11. The method of claim 10, wherein, the identifying of the second anomaly in the one or more message packets, further comprises:

implementing the ML model to create an environment such that a learning agent, associated with the environment, is configured for:

analysing each data field of the one or more message packets; and

identifying at least one of the first anomaly and the second anomaly based on result of the analysis.

12. The method of claim 10, comprises: implementing a training agent in the environment of the ML model, wherein the training agent is configured to train the learning agent based on normal and disturbance packets collected from a network, and populate a plurality of pre-defined anomalous patterns and zero-day anomalous patterns, wherein the zero-day anomalous patterns include unidentified anomalous patterns.

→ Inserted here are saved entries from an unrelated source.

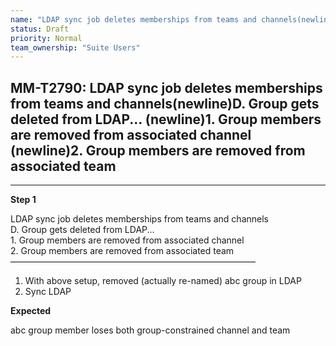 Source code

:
 ```yaml
---
name: "LDAP sync job deletes memberships from teams and channels(newline)D. Group gets deleted from LDAP... (newline)1. Group members are removed from associated channel (newline)2. Group members are removed from associated team"
status: Draft
priority: Normal
team_ownership: "Suite Users"
---
```


## MM-T2790: LDAP sync job deletes memberships from teams and channels(newline)D. Group gets deleted from LDAP... (newline)1. Group members are removed from associated channel (newline)2. Group members are removed from associated team

---

**Step 1**

LDAP sync job deletes memberships from teams and channels\
D. Group gets deleted from LDAP...\
1\. Group members are removed from associated channel\
2\. Group members are removed from associated team\
————————————————————————————

1. With above setup, removed (actually re-named) abc group in LDAP
2. Sync LDAP

**Expected**

abc group member loses both group-constrained channel and team
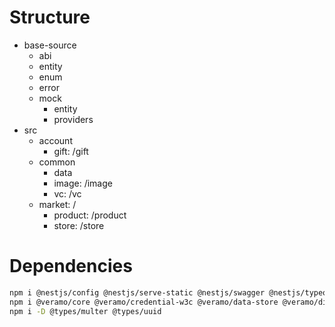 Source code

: # Structure

- base-source
  - abi
  - entity
  - enum
  - error
  - mock
    - entity
    - providers
- src
  - account
    - gift: /gift
  - common
    - data
    - image: /image
    - vc: /vc
  - market: /
    - product: /product
    - store: /store

# Dependencies

```sh
npm i @nestjs/config @nestjs/serve-static @nestjs/swagger @nestjs/typeorm typeorm pg multer uuid class-transformer class-validator ethers@5
npm i @veramo/core @veramo/credential-w3c @veramo/data-store @veramo/did-manager @veramo/did-provider-ethr @veramo/did-resolver @veramo/key-manager @veramo/kms-local ethr-did-resolver web-did-resolver did-resolver sqlite3 typeorm tsimportlib
npm i -D @types/multer @types/uuid
```
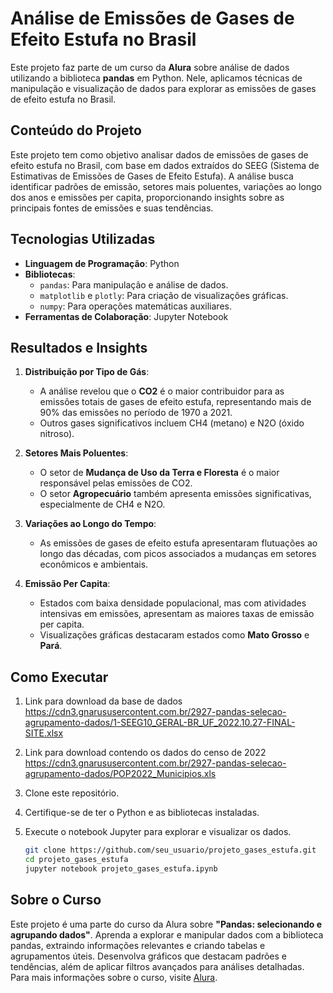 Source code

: # Análise de Emissões de Gases de Efeito Estufa no Brasil

Este projeto faz parte de um curso da **Alura** sobre análise de dados utilizando a biblioteca **pandas** em Python. Nele, aplicamos técnicas de manipulação e visualização de dados para explorar as emissões de gases de efeito estufa no Brasil.

## Conteúdo do Projeto
Este projeto tem como objetivo analisar dados de emissões de gases de efeito estufa no Brasil, com base em dados extraídos do SEEG (Sistema de Estimativas de Emissões de Gases de Efeito Estufa). A análise busca identificar padrões de emissão, setores mais poluentes, variações ao longo dos anos e emissões per capita, proporcionando insights sobre as principais fontes de emissões e suas tendências.

## Tecnologias Utilizadas
- **Linguagem de Programação**: Python
- **Bibliotecas**:
  - `pandas`: Para manipulação e análise de dados.
  - `matplotlib` e `plotly`: Para criação de visualizações gráficas.
  - `numpy`: Para operações matemáticas auxiliares.
- **Ferramentas de Colaboração**: Jupyter Notebook

## Resultados e Insights
1. **Distribuição por Tipo de Gás**:
   - A análise revelou que o **CO2** é o maior contribuidor para as emissões totais de gases de efeito estufa, representando mais de 90% das emissões no período de 1970 a 2021.
   - Outros gases significativos incluem CH4 (metano) e N2O (óxido nitroso).

2. **Setores Mais Poluentes**:
   - O setor de **Mudança de Uso da Terra e Floresta** é o maior responsável pelas emissões de CO2.
   - O setor **Agropecuário** também apresenta emissões significativas, especialmente de CH4 e N2O.

3. **Variações ao Longo do Tempo**:
   - As emissões de gases de efeito estufa apresentaram flutuações ao longo das décadas, com picos associados a mudanças em setores econômicos e ambientais.

4. **Emissão Per Capita**:
   - Estados com baixa densidade populacional, mas com atividades intensivas em emissões, apresentam as maiores taxas de emissão per capita.
   - Visualizações gráficas destacaram estados como **Mato Grosso** e **Pará**.

## Como Executar

1. Link para download da base de dados https://cdn3.gnarususercontent.com.br/2927-pandas-selecao-agrupamento-dados/1-SEEG10_GERAL-BR_UF_2022.10.27-FINAL-SITE.xlsx
2. Link para download contendo os dados do censo de 2022 https://cdn3.gnarususercontent.com.br/2927-pandas-selecao-agrupamento-dados/POP2022_Municipios.xls
3. Clone este repositório.
4. Certifique-se de ter o Python e as bibliotecas instaladas.
5. Execute o notebook Jupyter para explorar e visualizar os dados.

    ```bash
    git clone https://github.com/seu_usuario/projeto_gases_estufa.git
    cd projeto_gases_estufa
    jupyter notebook projeto_gases_estufa.ipynb
    ```

## Sobre o Curso

Este projeto é uma parte do curso da Alura sobre **"Pandas: selecionando e agrupando dados"**. Aprenda a explorar e manipular dados com a biblioteca pandas, extraindo informações relevantes e criando tabelas e agrupamentos úteis. Desenvolva gráficos que destacam padrões e tendências, além de aplicar filtros avançados para análises detalhadas. Para mais informações sobre o curso, visite [Alura](https://www.alura.com.br).
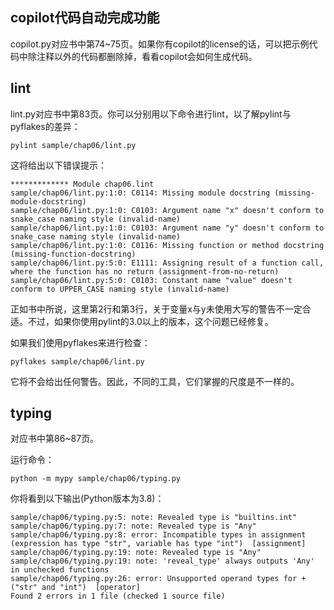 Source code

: 
## copilot代码自动完成功能

copilot.py对应书中第74~75页。如果你有copilot的license的话，可以把示例代码中除注释以外的代码都删除掉，看看copilot会如何生成代码。

## lint

lint.py对应书中第83页。你可以分别用以下命令进行lint，以了解pylint与pyflakes的差异：

```
pylint sample/chap06/lint.py
```

这将给出以下错误提示：

```
************* Module chap06.lint
sample/chap06/lint.py:1:0: C0114: Missing module docstring (missing-module-docstring)
sample/chap06/lint.py:1:0: C0103: Argument name "x" doesn't conform to snake_case naming style (invalid-name)
sample/chap06/lint.py:1:0: C0103: Argument name "y" doesn't conform to snake_case naming style (invalid-name)
sample/chap06/lint.py:1:0: C0116: Missing function or method docstring (missing-function-docstring)
sample/chap06/lint.py:5:0: E1111: Assigning result of a function call, where the function has no return (assignment-from-no-return)
sample/chap06/lint.py:5:0: C0103: Constant name "value" doesn't conform to UPPER_CASE naming style (invalid-name)
```

正如书中所说，这里第2行和第3行，关于变量x与y未使用大写的警告不一定合适。不过，如果你使用pylint的3.0以上的版本，这个问题已经修复。

如果我们使用pyflakes来进行检查：

```
pyflakes sample/chap06/lint.py 
```
它将不会给出任何警告。因此，不同的工具，它们掌握的尺度是不一样的。


## typing
对应书中第86~87页。

运行命令：

```
python -m mypy sample/chap06/typing.py 
```

你将看到以下输出(Python版本为3.8)：

```
sample/chap06/typing.py:5: note: Revealed type is "builtins.int"
sample/chap06/typing.py:7: note: Revealed type is "Any"
sample/chap06/typing.py:8: error: Incompatible types in assignment (expression has type "str", variable has type "int")  [assignment]
sample/chap06/typing.py:19: note: Revealed type is "Any"
sample/chap06/typing.py:19: note: 'reveal_type' always outputs 'Any' in unchecked functions
sample/chap06/typing.py:26: error: Unsupported operand types for + ("str" and "int")  [operator]
Found 2 errors in 1 file (checked 1 source file)
```
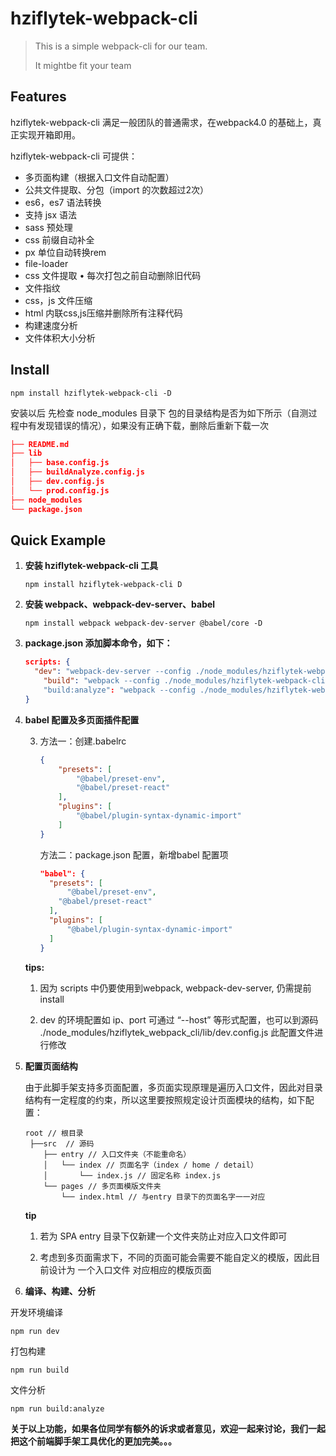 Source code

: # hziflytek-webpack-cli

>This is a simple webpack-cli for our team.
>
>It mightbe fit your team



## Features

hziflytek-webpack-cli 满足一般团队的普通需求，在webpack4.0 的基础上，真正实现开箱即用。

hziflytek-webpack-cli 可提供：

- 多页面构建（根据入口文件自动配置）
- 公共文件提取、分包（import 的次数超过2次）	 
- es6，es7 语法转换	
- 支持 jsx 语法	
- sass 预处理
- css 前缀自动补全
- px 单位自动转换rem
- file-loader
- css 文件提取	• 每次打包之前自动删除旧代码
- 文件指纹
- css，js 文件压缩
- html 内联css,js压缩并删除所有注释代码
- 构建速度分析
- 文件体积大小分析



## Install

```
npm install hziflytek-webpack-cli -D
```

安装以后 先检查 node_modules 目录下 包的目录结构是否为如下所示（自测过程中有发现错误的情况），如果没有正确下载，删除后重新下载一次

```json
├── README.md
├── lib
│   ├── base.config.js
│   ├── buildAnalyze.config.js
│   ├── dev.config.js
│   └── prod.config.js
├── node_modules
└── package.json
```



## Quick Example

1. **安装 hziflytek-webpack-cli 工具**

   ```
   npm install hziflytek-webpack-cli D
   ```

   

2. **安装 webpack、webpack-dev-server、babel**

   ```
   npm install webpack webpack-dev-server @babel/core -D
   ```

   

3. **package.json 添加脚本命令，如下：**

   ```json
   scripts: {
     "dev": "webpack-dev-server --config ./node_modules/hziflytek-webpack-cli/lib/dev.config.js --host x.x.x.x --port 3000",
       "build": "webpack --config ./node_modules/hziflytek-webpack-cli/lib/prod.config.js"，
       "build:analyze": "webpack --config ./node_modules/hziflytek-webpack-cli/lib/buildAnalyze.config.js",
   }
   ```

   

3. **babel 配置及多页面插件配置**

   3. 方法一：创建.babelrc

      ```json
      {
          "presets": [
              "@babel/preset-env",
              "@babel/preset-react"
          ],
          "plugins": [
              "@babel/plugin-syntax-dynamic-import"
          ]
      }
      ```

      方法二：package.json 配置，新增babel 配置项

      ```json
      "babel": {
      	"presets": [
      		"@babel/preset-env",
          "@babel/preset-react"
      	],
      	"plugins": [
      		"@babel/plugin-syntax-dynamic-import"
      	]
      }
      ```

      

   **tips:**

   1. 因为 scripts 中仍要使用到webpack, webpack-dev-server, 仍需提前 install 

   2. dev 的环境配置如 ip、port 可通过 “--host” 等形式配置，也可以到源码 ./node_modules/hziflytek_webpack_cli/lib/dev.config.js 此配置文件进行修改

      

4. **配置页面结构**

   由于此脚手架支持多页面配置，多页面实现原理是遍历入口文件，因此对目录结构有一定程度的约束，所以这里要按照规定设计页面模块的结构，如下配置：

   ```
   root // 根目录
    ├──src  // 源码
       ├── entry // 入口文件夹（不能重命名）
       │   └── index // 页面名字（index / home / detail）
       │       └── index.js // 固定名称 index.js
       └── pages // 多页面模版文件夹
           └── index.html // 与entry 目录下的页面名字一一对应
   ```

   **tip**

   1. 若为 SPA entry 目录下仅新建一个文件夹防止对应入口文件即可

   2. 考虑到多页面需求下，不同的页面可能会需要不能自定义的模版，因此目前设计为 一个入口文件 对应相应的模版页面

      

5. **编译、构建、分析**

开发环境编译

```js
npm run dev
```

打包构建

```
npm run build
```

文件分析

```
npm run build:analyze
```



​	**关于以上功能，如果各位同学有额外的诉求或者意见，欢迎一起来讨论，我们一起把这个前端脚手架工具优化的更加完美。。。**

13. The method of claim 10, further comprises

generating an alarm, based on the identified first anomaly in the one or more message packets.

14. The method of claim 10, further comprises

generating an alarm, based on the identified second anomaly in the one or more message packets.

15. The method of claim 10, further comprises

generating an alarm, based on the identified third anomaly in the one or more message packets.

16. The method of claim 10, further comprises

generating an incidence response plan upon determining the intrusion in the one or more message packets in the real-time, wherein the incidence response plan comprises pre-defined conditions for controlling, by electrically operable switches or electronically operable switches, associated operation of the at least one electrical node based on initiating the incidence response plan in the real-time.

17. The method of claim 10, upon receiving the one or more message packets, comprises:

classifying, by a protocol segregator, the one or more message packets based on respective network protocol types; and

upon classifying the one or more message packets, implementing, by a plurality of anomaly identifying agents, the integrative intrusion analysis on the one or more message packets, wherein, to implement the integrative intrusion analysis, the plurality of anomaly identifying agents comprises:

assessing, by one or more anomaly identifying agents from the plurality of anomaly identifying agents, each of the one or more message packets; and

determining, based on a result of the assessment and by the one or more anomaly identifying agents from the plurality of anomaly identifying agents, the intrusion in the one or more message packets.

18. The method of claim 10, wherein the protocol segregator is based on at least one of IEC 61850, DNP3 and Modbus.